• [Collected data entries]:

#####

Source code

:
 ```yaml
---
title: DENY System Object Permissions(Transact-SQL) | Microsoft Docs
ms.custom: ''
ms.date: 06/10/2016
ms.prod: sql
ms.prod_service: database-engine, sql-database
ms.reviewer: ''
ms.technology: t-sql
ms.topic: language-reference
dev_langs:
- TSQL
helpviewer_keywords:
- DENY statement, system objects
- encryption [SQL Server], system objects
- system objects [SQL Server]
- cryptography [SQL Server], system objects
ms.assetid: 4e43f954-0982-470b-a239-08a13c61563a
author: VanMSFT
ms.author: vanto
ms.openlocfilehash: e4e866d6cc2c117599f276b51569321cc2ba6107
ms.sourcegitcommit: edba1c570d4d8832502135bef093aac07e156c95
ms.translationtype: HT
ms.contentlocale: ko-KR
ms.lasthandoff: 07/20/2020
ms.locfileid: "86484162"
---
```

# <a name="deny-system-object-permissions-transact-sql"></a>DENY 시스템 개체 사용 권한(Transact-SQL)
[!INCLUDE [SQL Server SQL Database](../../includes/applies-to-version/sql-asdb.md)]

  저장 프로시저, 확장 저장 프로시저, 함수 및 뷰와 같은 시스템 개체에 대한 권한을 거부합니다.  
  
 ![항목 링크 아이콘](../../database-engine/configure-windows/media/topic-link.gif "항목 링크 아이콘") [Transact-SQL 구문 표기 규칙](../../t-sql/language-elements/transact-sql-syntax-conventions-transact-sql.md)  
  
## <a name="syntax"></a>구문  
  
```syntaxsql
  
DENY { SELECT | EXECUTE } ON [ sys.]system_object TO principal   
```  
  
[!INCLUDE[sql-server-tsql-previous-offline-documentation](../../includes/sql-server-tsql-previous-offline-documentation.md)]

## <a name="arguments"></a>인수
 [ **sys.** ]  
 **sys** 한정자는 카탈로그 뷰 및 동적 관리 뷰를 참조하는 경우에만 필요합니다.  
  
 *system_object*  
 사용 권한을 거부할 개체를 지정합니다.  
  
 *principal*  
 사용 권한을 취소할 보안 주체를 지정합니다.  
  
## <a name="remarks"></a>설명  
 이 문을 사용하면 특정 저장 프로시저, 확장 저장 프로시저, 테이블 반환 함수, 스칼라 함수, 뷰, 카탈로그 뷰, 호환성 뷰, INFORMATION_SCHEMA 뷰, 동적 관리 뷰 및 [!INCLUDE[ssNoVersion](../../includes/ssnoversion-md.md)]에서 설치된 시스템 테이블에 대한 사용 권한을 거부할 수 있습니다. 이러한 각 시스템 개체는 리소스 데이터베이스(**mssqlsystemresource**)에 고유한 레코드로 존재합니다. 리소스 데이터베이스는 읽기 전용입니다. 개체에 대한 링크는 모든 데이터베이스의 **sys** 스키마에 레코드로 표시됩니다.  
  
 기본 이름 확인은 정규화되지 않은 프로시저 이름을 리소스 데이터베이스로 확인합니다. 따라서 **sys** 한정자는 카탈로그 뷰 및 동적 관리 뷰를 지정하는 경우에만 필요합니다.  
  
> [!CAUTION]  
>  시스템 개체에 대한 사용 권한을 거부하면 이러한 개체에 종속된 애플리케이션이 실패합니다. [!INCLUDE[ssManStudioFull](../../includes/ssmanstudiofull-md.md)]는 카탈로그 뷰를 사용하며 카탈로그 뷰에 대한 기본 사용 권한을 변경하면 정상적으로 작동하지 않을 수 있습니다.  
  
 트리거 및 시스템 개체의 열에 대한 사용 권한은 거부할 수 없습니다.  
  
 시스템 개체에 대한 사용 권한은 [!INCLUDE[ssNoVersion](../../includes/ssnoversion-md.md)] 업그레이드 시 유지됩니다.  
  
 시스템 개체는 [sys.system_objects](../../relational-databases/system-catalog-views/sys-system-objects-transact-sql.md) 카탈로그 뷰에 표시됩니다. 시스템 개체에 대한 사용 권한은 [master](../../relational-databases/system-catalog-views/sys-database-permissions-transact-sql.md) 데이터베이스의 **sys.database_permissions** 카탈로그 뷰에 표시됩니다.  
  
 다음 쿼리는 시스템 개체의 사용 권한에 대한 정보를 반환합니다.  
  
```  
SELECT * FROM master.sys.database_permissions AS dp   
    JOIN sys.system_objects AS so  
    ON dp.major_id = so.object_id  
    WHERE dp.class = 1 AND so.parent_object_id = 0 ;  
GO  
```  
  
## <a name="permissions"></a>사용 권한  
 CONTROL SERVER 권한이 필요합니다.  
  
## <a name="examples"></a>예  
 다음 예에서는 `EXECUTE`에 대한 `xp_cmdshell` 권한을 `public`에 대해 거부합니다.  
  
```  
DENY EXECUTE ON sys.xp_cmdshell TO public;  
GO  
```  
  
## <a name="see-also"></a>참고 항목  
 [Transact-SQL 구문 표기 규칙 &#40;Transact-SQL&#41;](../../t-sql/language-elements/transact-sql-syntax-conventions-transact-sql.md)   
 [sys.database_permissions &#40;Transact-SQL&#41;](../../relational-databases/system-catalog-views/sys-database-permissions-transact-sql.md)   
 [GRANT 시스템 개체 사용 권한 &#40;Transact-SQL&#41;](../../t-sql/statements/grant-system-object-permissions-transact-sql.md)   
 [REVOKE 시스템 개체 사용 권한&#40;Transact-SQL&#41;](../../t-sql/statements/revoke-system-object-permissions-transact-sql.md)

#####

Please, from the entries above, set down exactly the lines from the one containing "이 문을 사용하면 특정" through the one containing "업그레이드 시 유지됩니다.", and only those.

 이 문을 사용하면 특정 저장 프로시저, 확장 저장 프로시저, 테이블 반환 함수, 스칼라 함수, 뷰, 카탈로그 뷰, 호환성 뷰, INFORMATION_SCHEMA 뷰, 동적 관리 뷰 및 [!INCLUDE[ssNoVersion](../../includes/ssnoversion-md.md)]에서 설치된 시스템 테이블에 대한 사용 권한을 거부할 수 있습니다. 이러한 각 시스템 개체는 리소스 데이터베이스(**mssqlsystemresource**)에 고유한 레코드로 존재합니다. 리소스 데이터베이스는 읽기 전용입니다. 개체에 대한 링크는 모든 데이터베이스의 **sys** 스키마에 레코드로 표시됩니다.  
  
 기본 이름 확인은 정규화되지 않은 프로시저 이름을 리소스 데이터베이스로 확인합니다. 따라서 **sys** 한정자는 카탈로그 뷰 및 동적 관리 뷰를 지정하는 경우에만 필요합니다.  
  
> [!CAUTION]  
>  시스템 개체에 대한 사용 권한을 거부하면 이러한 개체에 종속된 애플리케이션이 실패합니다. [!INCLUDE[ssManStudioFull](../../includes/ssmanstudiofull-md.md)]는 카탈로그 뷰를 사용하며 카탈로그 뷰에 대한 기본 사용 권한을 변경하면 정상적으로 작동하지 않을 수 있습니다.  
  
 트리거 및 시스템 개체의 열에 대한 사용 권한은 거부할 수 없습니다.  
  
 시스템 개체에 대한 사용 권한은 [!INCLUDE[ssNoVersion](../../includes/ssnoversion-md.md)] 업그레이드 시 유지됩니다.  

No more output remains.